Opening up the show, Agustin David, Chairman of the Board of Trustees of Kennedy University, introduced the importance of bringing such a forum to Buenos Aires, considering the growing demand for innovation, imminent convergence of sectors and increasing need for strategic alliances.

Chief Executive Officer of Mondato, Judah Levine, then delivered an overview of the state of DFC and financial inclusion in Latin America. Airtime and peer-to-peer (P2P) lending are still the main forms of mobile money, and so he touched upon the viable use cases that can push customers up the adoption curve to more valuable services – from both supply-side and demand-side perspectives. With several markets in Latin America having hit the over 1 million registered users mark, the region may be more fertile ground than even Africa and Asia. That said, it will be vital to build specific metrics for success and a clear pathway for further innovation and growth.

Building off of Mr. Levine’s comments on innovation in the financial services sector, Carlos Pallotti, the Sub-secretary for Technical and Productive Services at the Argentinian Ministry of Production, delivered the second keynote, highlighting Argentina’s promotion of innovation in DFC. The knowledge economy is currently the second largest industry in the country, and the government hopes to expand international trade in regards to e- and m-commerce as well as further encourage investment in digital finance entrepreneurship.

A key debate of the opening sessions was how to foster innovation through cross-industry partnerships and how to encourage the digitization of various sectors – from traditional financial services to education and retail, which still remains a debate among traditional players.

Creating Value through Financial Inclusion

Sharath Dorbala, Head of Mobile Financial Services Group at Amdocs, talked about the diversity of mobile money markets and how a one- size- fits- all approach does not work across regions. Even within a single market, a universal model will rarely work, since consumers with differing socio-economic and geographic markers within a country require varied value propositions for several use cases and thus customer preference must be seriously taken into account when deploying a mobile money service.

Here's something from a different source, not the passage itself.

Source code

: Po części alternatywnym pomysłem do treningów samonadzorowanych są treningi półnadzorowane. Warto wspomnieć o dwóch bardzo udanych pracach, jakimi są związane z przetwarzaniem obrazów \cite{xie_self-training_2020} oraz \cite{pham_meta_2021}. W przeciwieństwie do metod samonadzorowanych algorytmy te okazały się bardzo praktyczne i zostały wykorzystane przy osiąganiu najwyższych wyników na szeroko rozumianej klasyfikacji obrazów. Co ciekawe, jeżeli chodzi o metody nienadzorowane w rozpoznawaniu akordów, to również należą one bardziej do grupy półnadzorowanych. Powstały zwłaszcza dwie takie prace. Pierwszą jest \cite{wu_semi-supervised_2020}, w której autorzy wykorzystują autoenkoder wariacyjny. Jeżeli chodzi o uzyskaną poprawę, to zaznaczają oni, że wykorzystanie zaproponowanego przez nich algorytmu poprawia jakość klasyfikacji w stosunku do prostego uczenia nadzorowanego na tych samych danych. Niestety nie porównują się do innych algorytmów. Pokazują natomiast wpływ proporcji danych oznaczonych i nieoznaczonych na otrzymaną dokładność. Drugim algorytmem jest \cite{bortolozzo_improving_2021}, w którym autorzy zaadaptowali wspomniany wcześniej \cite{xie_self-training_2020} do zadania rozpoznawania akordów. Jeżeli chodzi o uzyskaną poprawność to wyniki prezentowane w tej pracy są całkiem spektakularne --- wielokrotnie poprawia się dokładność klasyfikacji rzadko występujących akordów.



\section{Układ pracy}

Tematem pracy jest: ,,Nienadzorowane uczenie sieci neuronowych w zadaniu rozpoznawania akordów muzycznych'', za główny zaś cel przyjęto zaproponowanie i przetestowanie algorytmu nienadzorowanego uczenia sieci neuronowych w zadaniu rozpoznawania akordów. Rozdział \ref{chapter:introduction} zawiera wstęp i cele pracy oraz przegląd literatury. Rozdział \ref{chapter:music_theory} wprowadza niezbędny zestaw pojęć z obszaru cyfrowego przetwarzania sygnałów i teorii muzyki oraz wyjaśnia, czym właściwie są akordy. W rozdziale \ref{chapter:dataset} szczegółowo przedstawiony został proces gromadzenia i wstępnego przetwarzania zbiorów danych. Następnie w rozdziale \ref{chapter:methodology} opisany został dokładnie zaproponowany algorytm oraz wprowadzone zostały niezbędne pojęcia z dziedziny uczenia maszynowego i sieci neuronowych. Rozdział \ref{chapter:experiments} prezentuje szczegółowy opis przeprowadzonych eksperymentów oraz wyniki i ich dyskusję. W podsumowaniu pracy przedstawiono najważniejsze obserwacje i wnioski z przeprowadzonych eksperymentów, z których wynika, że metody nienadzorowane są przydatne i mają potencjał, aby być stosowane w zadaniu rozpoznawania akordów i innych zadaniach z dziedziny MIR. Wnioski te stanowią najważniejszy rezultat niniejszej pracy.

Another essential consideration in deployment is ensuring that the infrastructure for a given service exists even prior to pushing customer adoption. “There is no point in having a card if there is nowhere to use it,” explained Leonardo Coca, the General Manager of Nacion Servicios. “Building ecosystems of convergence have different pathways and a minimum scale economy is needed in order for an ecosystem to grow.” He suggested that either a private or public sector organization must drive the supply-side of the ecosystem quickly, in order to attract demand. In order to encourage a digital ecosystem – and to welcome much of the unserved, or underserved, which is most often in the case of Latin America, public policies must incentivize the financial services and telecom sectors to become interoperable before expecting mass adoption.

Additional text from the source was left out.